Exercise data –
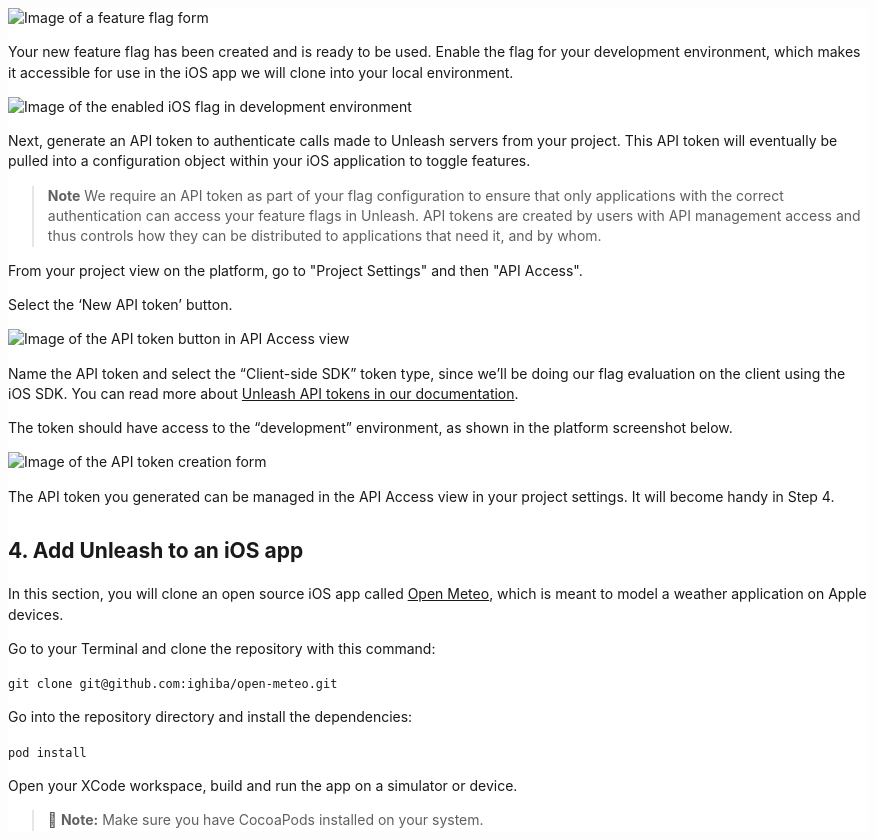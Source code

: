![Image of a feature flag form](/img/ios-tutorial-create-flag-form.png)

Your new feature flag has been created and is ready to be used. Enable the flag for your development environment, which makes it accessible for use in the iOS app we will clone into your local environment.

![Image of the enabled iOS flag in development environment](/img/ios-tutorial-enabled-flag.png)

Next, generate an API token to authenticate calls made to Unleash servers from your project. This API token will eventually be pulled into a configuration object within your iOS application to toggle features.

> **Note** We require an API token as part of your flag configuration to ensure that only applications with the correct authentication can access your feature flags in Unleash. API tokens are created by users with API management access and thus controls how they can be distributed to applications that need it, and by whom.

From your project view on the platform, go to "Project Settings" and then "API Access".

Select the ‘New API token’ button.

![Image of the API token button in API Access view](/img/tutorial-create-api-token.png)

Name the API token and select the “Client-side SDK” token type, since we’ll be doing our flag evaluation on the client using the iOS SDK. You can read more about [Unleash API tokens in our documentation](https://docs.getunleash.io/reference/api-tokens-and-client-keys#client-tokens).

The token should have access to the “development” environment, as shown in the platform screenshot below.

![Image of the API token creation form](/img/react-tutorial-create-api-token-form.png)

The API token you generated can be managed in the API Access view in your project settings. It will become handy in Step 4.

## 4. Add Unleash to an iOS app

In this section, you will clone an open source iOS app called [Open Meteo](https://github.com/ighiba/open-meteo), which is meant to model a weather application on Apple devices.

Go to your Terminal and clone the repository with this command:

```
git clone git@github.com:ighiba/open-meteo.git
```

Go into the repository directory and install the dependencies:

```
pod install
```

Open your XCode workspace, build and run the app on a simulator or device.

> :triangular_flag_on_post: **Note:**
> Make sure you have CocoaPods installed on your system.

Exercise description – Whenever a line of the material holds the word "Note", copy it out.

Expected answer –
> **Note** We require an API token as part of your flag configuration to ensure that only applications with the correct authentication can access your feature flags in Unleash. API tokens are created by users with API management access and thus controls how they can be distributed to applications that need it, and by whom.
> :triangular_flag_on_post: **Note:**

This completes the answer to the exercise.